We’ve all seen the stories where the protagonist starts to feel strange aches in their body, have sudden disorienting perceptions of the world, or begin floating, usually right before a cathartic realization of their new self as a superhero, but The Moth Girl by Heather Kamins is a story where those symptoms mean something entirely different. Protagonists with chronic illness are a rarity in sci-fi and fantasy and I hope to read more novels like this that bring those characters to the forefront in the genre.
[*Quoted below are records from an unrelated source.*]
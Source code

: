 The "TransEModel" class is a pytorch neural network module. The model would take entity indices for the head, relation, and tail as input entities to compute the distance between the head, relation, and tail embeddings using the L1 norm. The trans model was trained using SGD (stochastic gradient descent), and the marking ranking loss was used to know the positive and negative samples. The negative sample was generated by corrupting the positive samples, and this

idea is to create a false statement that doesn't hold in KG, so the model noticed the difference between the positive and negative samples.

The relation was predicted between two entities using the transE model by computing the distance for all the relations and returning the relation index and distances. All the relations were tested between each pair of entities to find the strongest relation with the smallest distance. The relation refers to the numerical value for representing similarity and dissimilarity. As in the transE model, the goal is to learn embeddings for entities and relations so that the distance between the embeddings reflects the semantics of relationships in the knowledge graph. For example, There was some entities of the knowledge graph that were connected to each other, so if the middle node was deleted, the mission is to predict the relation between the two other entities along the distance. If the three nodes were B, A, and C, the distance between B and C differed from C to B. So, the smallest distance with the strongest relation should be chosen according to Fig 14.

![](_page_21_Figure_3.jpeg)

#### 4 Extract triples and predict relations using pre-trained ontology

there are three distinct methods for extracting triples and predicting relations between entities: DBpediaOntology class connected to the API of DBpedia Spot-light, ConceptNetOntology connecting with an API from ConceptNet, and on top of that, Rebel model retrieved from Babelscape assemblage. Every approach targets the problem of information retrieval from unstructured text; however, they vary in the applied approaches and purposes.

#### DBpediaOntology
Anna’s starting her sophomore year on a high note with new outfits to try out at parties and burgeoning friendships with the fastest squad on the cross-country team. She’s finally running at the front of the pack when the stunning swiftness in her feet turns to a growing pain that leaves her unconscious, and hovering, in the middle of practice. She’s diagnosed with a manifestological disorder that bars her from doing almost everything she’d enjoyed before and leaves her with the question of who she really is and how she defines herself.
This book was something I hadn’t realized I was searching for, and I’m glad that it’s out there now on the shelves. The illness has several fantastical effects, from floating to growing scales, but the looming fear and dread of what each small indulgence might mean and having to remind others of new needs and limitations is a very grounded depiction of the experience of chronic illness. As is the uncertainty that comes with the promise of a “normal life span” and yet the potentially debilitating and deadly consequences of living everyday life. It’s not every experience of diagnosis, but the tangle of emotions in Anna and the reactions from her family and friends are something that can apply to many. The part that really struck home for me was the awkward and sometimes harmful perspectives Anna’s friends had towards her diagnosis. For some, communication on both sides was enough to mend the fractured bridges, but for others it was simply best to let them go when they were dragging her back.
I’d recommend this book to those who like magical realism, the movie Patema Inverted, or who need a story about chronic illness where the fantastical doesn’t magically fix it.